Q – So it sounds like he pretty much gave you free rein.
That's pretty much his attitude with all his artists. His attitude is, "just bring me a good and honest record."
He doesn't sign people he doesn't believe in. It's really an esteemed company.
Q – The release of the album will mark the first time Pravda Records has ever released a jazz album. That must make you feel pretty good, to be making history that way.
Yeah, it does make me feel pretty good. This is a company that has been in business for 40 years and has built up a great track record.
This is a chance to stay true to myself. Basically, they will amplify my signal and get me to people who are music fans.
Q – There are so many great musicians on that label representing so many different genres. You were just talking about Steve Dawson and coincidentally enough, I interviewed him in June about his latest solo album, “Ghosts." And I know you were one of the special guests that played at the album release party.
It seems like one of the things that maybe sets the Chicago music scene apart from other music scenes is that everybody knows everybody and that for the most part, everybody wants to collaborate with each other.
Would you agree with that?
In many ways, yeah.
Q – Is there a meaning behind the name of the album?
The word conversance means to be intimately familiar or knowledgeable about something. With us, it's two things.
We are intimately knowledgeable with each other as musicians, as a band. I'm proud to say this band has been in existence since 2005.
And we've only made one personnel change and that was to get our current drummer, Steve Corley, to join in 2011. He's pretty much been in the band over half the life of the band.

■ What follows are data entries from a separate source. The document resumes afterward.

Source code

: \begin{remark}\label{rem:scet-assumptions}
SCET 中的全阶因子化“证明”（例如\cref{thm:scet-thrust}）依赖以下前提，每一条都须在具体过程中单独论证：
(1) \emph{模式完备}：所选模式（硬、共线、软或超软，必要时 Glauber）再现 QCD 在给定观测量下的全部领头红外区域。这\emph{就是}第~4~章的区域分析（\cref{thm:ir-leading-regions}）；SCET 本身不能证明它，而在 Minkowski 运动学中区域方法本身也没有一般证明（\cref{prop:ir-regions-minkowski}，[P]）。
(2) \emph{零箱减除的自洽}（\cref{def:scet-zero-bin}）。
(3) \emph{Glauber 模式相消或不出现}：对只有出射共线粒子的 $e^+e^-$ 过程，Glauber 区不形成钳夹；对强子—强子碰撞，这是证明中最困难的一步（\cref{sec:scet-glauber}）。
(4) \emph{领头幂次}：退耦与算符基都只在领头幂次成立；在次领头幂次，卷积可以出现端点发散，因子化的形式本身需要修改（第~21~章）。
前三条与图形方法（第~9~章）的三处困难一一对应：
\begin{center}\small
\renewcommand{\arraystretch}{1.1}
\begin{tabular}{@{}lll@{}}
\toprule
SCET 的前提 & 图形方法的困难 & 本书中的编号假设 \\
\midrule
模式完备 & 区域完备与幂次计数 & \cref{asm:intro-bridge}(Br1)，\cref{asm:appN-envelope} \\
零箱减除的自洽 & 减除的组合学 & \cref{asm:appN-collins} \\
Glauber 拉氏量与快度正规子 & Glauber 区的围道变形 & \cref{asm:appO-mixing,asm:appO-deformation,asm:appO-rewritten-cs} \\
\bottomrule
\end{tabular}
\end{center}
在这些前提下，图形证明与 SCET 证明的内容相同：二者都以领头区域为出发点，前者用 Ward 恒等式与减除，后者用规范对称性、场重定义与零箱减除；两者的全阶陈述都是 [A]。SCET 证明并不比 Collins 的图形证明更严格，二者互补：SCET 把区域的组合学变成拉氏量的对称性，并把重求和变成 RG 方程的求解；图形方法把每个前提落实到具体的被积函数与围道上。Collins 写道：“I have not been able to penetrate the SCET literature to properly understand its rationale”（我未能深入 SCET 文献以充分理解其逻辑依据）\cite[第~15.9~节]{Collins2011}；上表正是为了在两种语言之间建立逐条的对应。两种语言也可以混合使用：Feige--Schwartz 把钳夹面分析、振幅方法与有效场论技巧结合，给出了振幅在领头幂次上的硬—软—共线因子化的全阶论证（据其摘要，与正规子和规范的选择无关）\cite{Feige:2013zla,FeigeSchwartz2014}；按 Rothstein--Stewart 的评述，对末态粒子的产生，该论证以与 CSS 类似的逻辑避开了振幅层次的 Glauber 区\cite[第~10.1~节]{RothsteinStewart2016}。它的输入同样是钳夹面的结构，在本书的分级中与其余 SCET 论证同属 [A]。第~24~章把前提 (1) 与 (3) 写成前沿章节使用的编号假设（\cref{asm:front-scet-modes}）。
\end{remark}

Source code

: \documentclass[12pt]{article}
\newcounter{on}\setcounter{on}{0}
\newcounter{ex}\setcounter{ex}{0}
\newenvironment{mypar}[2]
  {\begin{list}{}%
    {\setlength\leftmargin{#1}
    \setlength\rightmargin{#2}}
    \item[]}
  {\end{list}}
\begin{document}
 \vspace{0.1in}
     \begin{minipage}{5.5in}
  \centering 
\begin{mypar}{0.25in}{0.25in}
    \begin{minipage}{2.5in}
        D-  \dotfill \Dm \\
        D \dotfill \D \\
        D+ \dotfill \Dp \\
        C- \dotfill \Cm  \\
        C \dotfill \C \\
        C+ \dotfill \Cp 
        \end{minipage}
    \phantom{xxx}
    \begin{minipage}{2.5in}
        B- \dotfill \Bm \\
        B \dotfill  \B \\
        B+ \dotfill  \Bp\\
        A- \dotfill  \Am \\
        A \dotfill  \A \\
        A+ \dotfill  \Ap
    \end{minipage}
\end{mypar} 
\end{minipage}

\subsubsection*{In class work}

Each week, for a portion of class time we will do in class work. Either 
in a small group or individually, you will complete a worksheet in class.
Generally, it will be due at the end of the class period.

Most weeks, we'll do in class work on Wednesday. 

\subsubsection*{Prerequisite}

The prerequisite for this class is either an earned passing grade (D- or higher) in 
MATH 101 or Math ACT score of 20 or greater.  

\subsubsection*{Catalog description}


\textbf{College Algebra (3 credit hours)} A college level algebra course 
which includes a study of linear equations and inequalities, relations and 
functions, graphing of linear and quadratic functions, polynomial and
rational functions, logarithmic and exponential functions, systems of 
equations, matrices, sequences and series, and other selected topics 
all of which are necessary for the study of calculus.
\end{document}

We're interacting with each other and we're interacting with the audience.
Q – Did turning 50 impact the way you approached the album?
A little bit. It's one of those things where I was kind of taking stock of where I am now.
I'm in this weird position where I'm still trying to figure this out, but at 50 years old, I've figured out a fair amount of stuff. We had a collection of songs ready to go and it just happened to be around that same time where Kenn Goodman walks in my life and says, "Hey, I want to do something with you."
It was a pretty easy process because we already had most of the songs ready to go. Maybe being 50 years old has made me more efficient with my time.
Q – The publication “All About Jazz” referred to you as being a a post-bop maverick intent on shaking things up for the mainstream. Is that what you are trying to do with your music?
Maybe unconsciously. The people whose music that I love pushed buttons.
They were unapologetically themselves and they kind of forced you to accept their artistic growth. Musicians like Miles Davis, John Coltrane, Joni Mitchell and James Brown.
That's the kind of example that I'm trying to follow.
Q – Do you have any dream projects that you would like to start sooner rather than later?
The band has flirted with the idea of doing a Christmas album, but not in the traditional sense.
We would take some familiar songs and as a quartet put our own spin on them.
I'm also a huge Prince fan. In 1985, he released an album called "The Family," which was kind of his replacement side project for The Time, which had broken up.
They only released one album. It is the first time that he utilized saxophone in any kind of important way.
It is also the album where "Nothing Compares 2 U" originates from. We're coming up on 2025, so it will be the 20th anniversary of that album.
I'm strongly thinking about putting together a couple tribute nights to that album.